Proof: Take {M>0} such that {\left\|u_n\right\|\le M}. Notice that, for a fixed {H\ge 1},

\displaystyle \begin{array}{rcl}&& \left\|\dfrac{1}{N}\sum_{n=1}^N u_n-\dfrac{1}{N}\dfrac{1}{H}\sum_{n=1}^N\sum_{h=1}^{H} u_{n+h}\right\|\\ & & \\ &=& \left\|\dfrac{1}{N}\dfrac{1}{H}\sum_{h=1}^H\left(\sum_{n=1}^Nu_n-\sum_{n=1}^Nu_{n+h}\right)\right\|\\ & & \\ &\le&\sup_{1\le h\le H}\dfrac{\left\|u_1+\cdots+u_h-u_{N+1}-\cdots-u_{N+h}\right\|}{N}\\ & & \\ &\le&\dfrac{2HM}{N} \end{array}

goes to zero as {N\rightarrow+\infty} and so the assertion is equivalent to

\displaystyle \lim_{H\rightarrow+\infty}\limsup_{N\rightarrow+\infty}\left\|\dfrac{1}{N}\dfrac{1}{H}\sum_{n=1}^N\sum_{h=1}^{H} u_{n+h}\right\|=0\,.

By the triangle inequality,

\displaystyle \begin{array}{rcl} & & \limsup_{N\rightarrow+\infty}\left\|\dfrac{1}{N}\dfrac{1}{H}\sum_{n=1}^N\sum_{h=1}^{H} u_{n+h}\right\|^2 \\ & & \\ &\le & \limsup_{N\rightarrow+\infty}\dfrac{1}{N}\sum_{n=1}^N\left\|\dfrac{1}{H}\sum_{h=1}^{H} u_{n+h}\right\|^2\\ & & \\ &=&\limsup_{N\rightarrow+\infty}\dfrac{1}{N}\sum_{n=1}^N\dfrac{1}{H^2}\sum_{h_1,h_2=1}^{H}(u_{n+h_1},u_{n+h_2})\\ & & \\&\le& \dfrac{M^2}{H}+\limsup_{N\rightarrow+\infty}\dfrac{1}{N}\sum_{n=1}^N\dfrac{1}{H^2}\sum_{h_1,h_2=1\atop{h_1\not=h_2}}^{H}(u_{n+h_1},u_{n+h_2})\\ & & \\&=&\dfrac{M^2}{H}, \end{array}

which goes to zero as {H\rightarrow+\infty}. \Box

The significance of this inequality is that it replaces the task of bounding a sum of coefficients {u_n} by that of bounding a sum of “differentiated” coefficients {u_{n+h}\overline{u_n}}. This trick is thus useful in “polynomial” type situations when the differentiated coefficients are often simpler (have smaller order) than the original coefficients.

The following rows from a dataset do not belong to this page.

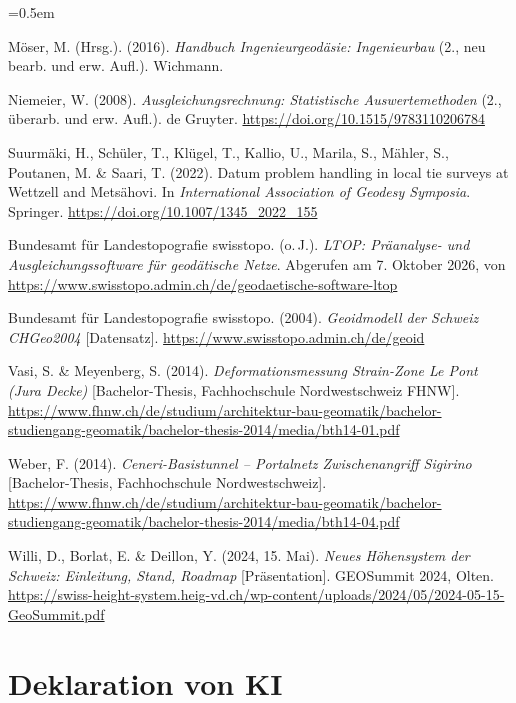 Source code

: \begin{list}{}{\leftmargin=1.27cm \itemindent=-1.27cm \itemsep=0.5em}
\item Möser, M. (Hrsg.). (2016). \textit{Handbuch Ingenieurgeodäsie: Ingenieurbau} (2., neu bearb. und erw. Aufl.). Wichmann.

\item Niemeier, W. (2008). \textit{Ausgleichungsrechnung: Statistische Auswertemethoden} (2., überarb. und erw. Aufl.). de Gruyter. \url{https://doi.org/10.1515/9783110206784}

\item Suurmäki, H., Schüler, T., Klügel, T., Kallio, U., Marila, S., Mähler, S., Poutanen, M. \& Saari, T. (2022). Datum problem handling in local tie surveys at Wettzell and Metsähovi. In \textit{International Association of Geodesy Symposia}. Springer. \url{https://doi.org/10.1007/1345_2022_155}

\item Bundesamt für Landestopografie swisstopo. (o.\,J.). \textit{LTOP: Präanalyse- und Ausgleichungssoftware für geodätische Netze}. Abgerufen am 7. Oktober 2026, von \url{https://www.swisstopo.admin.ch/de/geodaetische-software-ltop}

\item Bundesamt für Landestopografie swisstopo. (2004). \textit{Geoidmodell der Schweiz CHGeo2004} [Datensatz]. \url{https://www.swisstopo.admin.ch/de/geoid}

\item Vasi, S. \& Meyenberg, S. (2014). \textit{Deformationsmessung Strain-Zone Le Pont (Jura Decke)} [Bachelor-Thesis, Fachhochschule Nordwestschweiz FHNW]. \url{https://www.fhnw.ch/de/studium/architektur-bau-geomatik/bachelor-studiengang-geomatik/bachelor-thesis-2014/media/bth14-01.pdf}

\item Weber, F. (2014). \textit{Ceneri-Basistunnel -- Portalnetz Zwischenangriff Sigirino} [Bachelor-Thesis, Fachhochschule Nordwestschweiz]. \url{https://www.fhnw.ch/de/studium/architektur-bau-geomatik/bachelor-studiengang-geomatik/bachelor-thesis-2014/media/bth14-04.pdf}

\item Willi, D., Borlat, E. \& Deillon, Y. (2024, 15. Mai). \textit{Neues Höhensystem der Schweiz: Einleitung, Stand, Roadmap} [Präsentation]. GEOSummit 2024, Olten. \url{https://swiss-height-system.heig-vd.ch/wp-content/uploads/2024/05/2024-05-15-GeoSummit.pdf}

\end{list}

\section{Deklaration von KI}
\label{Deklaration von KI}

The above theorem is written in a modern fashion. The original van der Corput trick is actually known as van der Corput difference theorem and comes from the theory of uniform distributions.

Definition 2 We say that a sequence {(x_n)\subset[0,1]} is uniformly distributed if, for every interval {[a,b]\subset[0,1]},\displaystyle \lim_{N\rightarrow+\infty}\dfrac{|\{1\le n\le N\,;\,x_n\in[a,b]\}|}{N}=b-a.

Exercise 1 Given a sequence {(x_n)\subset[0,1]}, prove that the following assertions are equivalent.

  1. {(x_n)} is uniformly distributed.
  2. For every continuous {f:[0,1]\rightarrow{\mathbb R}}, \displaystyle \lim_{N\rightarrow+\infty}\dfrac{1}{N}\sum_{n=1}^N f(x_n)=\int fdm\,, where {m} is the Lebesgue measure.
  3. (Weyl criterion) For any {m\in{\mathbb Z}\backslash\{0\}}, \displaystyle \lim_{N\rightarrow+\infty}\dfrac{1}{N}\sum_{n=1}^N e^{2\pi imx_n}=0\,.

Theorem 3 (van der Corput difference theorem) A sequence {(x_n)_n\subset[0,1]} is uniformly distributed if {(x_{n+h}-x_n)_n} is uniformly distributed for every {h\ge 1}.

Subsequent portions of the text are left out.